[[ DATA SUPPLIED, beginning ]]

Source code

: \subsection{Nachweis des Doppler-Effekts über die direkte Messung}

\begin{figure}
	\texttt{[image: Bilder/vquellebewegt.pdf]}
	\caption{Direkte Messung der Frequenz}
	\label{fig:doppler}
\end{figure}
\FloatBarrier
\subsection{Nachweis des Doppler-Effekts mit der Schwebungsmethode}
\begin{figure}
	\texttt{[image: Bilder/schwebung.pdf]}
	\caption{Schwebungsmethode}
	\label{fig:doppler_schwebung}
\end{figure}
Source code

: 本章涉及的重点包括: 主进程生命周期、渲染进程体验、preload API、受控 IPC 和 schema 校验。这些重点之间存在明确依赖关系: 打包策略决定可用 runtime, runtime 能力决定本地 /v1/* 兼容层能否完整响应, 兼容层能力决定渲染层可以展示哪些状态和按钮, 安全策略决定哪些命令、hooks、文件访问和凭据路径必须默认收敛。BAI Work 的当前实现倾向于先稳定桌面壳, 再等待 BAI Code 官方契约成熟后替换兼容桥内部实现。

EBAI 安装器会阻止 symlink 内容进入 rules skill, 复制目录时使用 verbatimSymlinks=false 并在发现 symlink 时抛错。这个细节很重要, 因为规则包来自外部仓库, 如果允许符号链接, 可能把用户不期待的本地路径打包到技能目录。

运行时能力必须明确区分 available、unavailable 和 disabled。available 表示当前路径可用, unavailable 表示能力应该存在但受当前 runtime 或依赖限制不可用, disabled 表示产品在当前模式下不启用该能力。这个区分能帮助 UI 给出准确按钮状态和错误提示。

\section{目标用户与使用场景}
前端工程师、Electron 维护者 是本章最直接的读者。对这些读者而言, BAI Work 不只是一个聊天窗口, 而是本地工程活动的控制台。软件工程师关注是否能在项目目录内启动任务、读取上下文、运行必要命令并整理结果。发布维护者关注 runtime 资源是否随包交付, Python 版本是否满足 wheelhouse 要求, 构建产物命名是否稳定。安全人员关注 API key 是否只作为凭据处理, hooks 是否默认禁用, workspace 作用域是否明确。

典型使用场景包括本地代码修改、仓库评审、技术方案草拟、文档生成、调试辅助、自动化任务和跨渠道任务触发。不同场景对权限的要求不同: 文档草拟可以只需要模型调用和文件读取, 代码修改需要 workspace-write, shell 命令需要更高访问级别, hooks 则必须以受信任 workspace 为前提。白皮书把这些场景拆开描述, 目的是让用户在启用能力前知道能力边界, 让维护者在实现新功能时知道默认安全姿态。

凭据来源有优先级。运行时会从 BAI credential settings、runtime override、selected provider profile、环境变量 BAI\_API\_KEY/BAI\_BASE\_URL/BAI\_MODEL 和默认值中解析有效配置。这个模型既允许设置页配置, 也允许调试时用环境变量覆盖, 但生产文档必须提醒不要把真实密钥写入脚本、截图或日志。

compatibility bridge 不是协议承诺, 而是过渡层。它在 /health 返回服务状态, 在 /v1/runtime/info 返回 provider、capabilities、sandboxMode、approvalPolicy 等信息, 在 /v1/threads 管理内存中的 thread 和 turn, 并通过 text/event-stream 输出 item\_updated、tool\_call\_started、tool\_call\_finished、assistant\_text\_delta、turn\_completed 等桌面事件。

[[ DATA SUPPLIED, end ]]

Find "workspace" in the preceding records. Copy each line that holds it.

前端工程师、Electron 维护者 是本章最直接的读者。对这些读者而言, BAI Work 不只是一个聊天窗口, 而是本地工程活动的控制台。软件工程师关注是否能在项目目录内启动任务、读取上下文、运行必要命令并整理结果。发布维护者关注 runtime 资源是否随包交付, Python 版本是否满足 wheelhouse 要求, 构建产物命名是否稳定。安全人员关注 API key 是否只作为凭据处理, hooks 是否默认禁用, workspace 作用域是否明确。
典型使用场景包括本地代码修改、仓库评审、技术方案草拟、文档生成、调试辅助、自动化任务和跨渠道任务触发。不同场景对权限的要求不同: 文档草拟可以只需要模型调用和文件读取, 代码修改需要 workspace-write, shell 命令需要更高访问级别, hooks 则必须以受信任 workspace 为前提。白皮书把这些场景拆开描述, 目的是让用户在启用能力前知道能力边界, 让维护者在实现新功能时知道默认安全姿态。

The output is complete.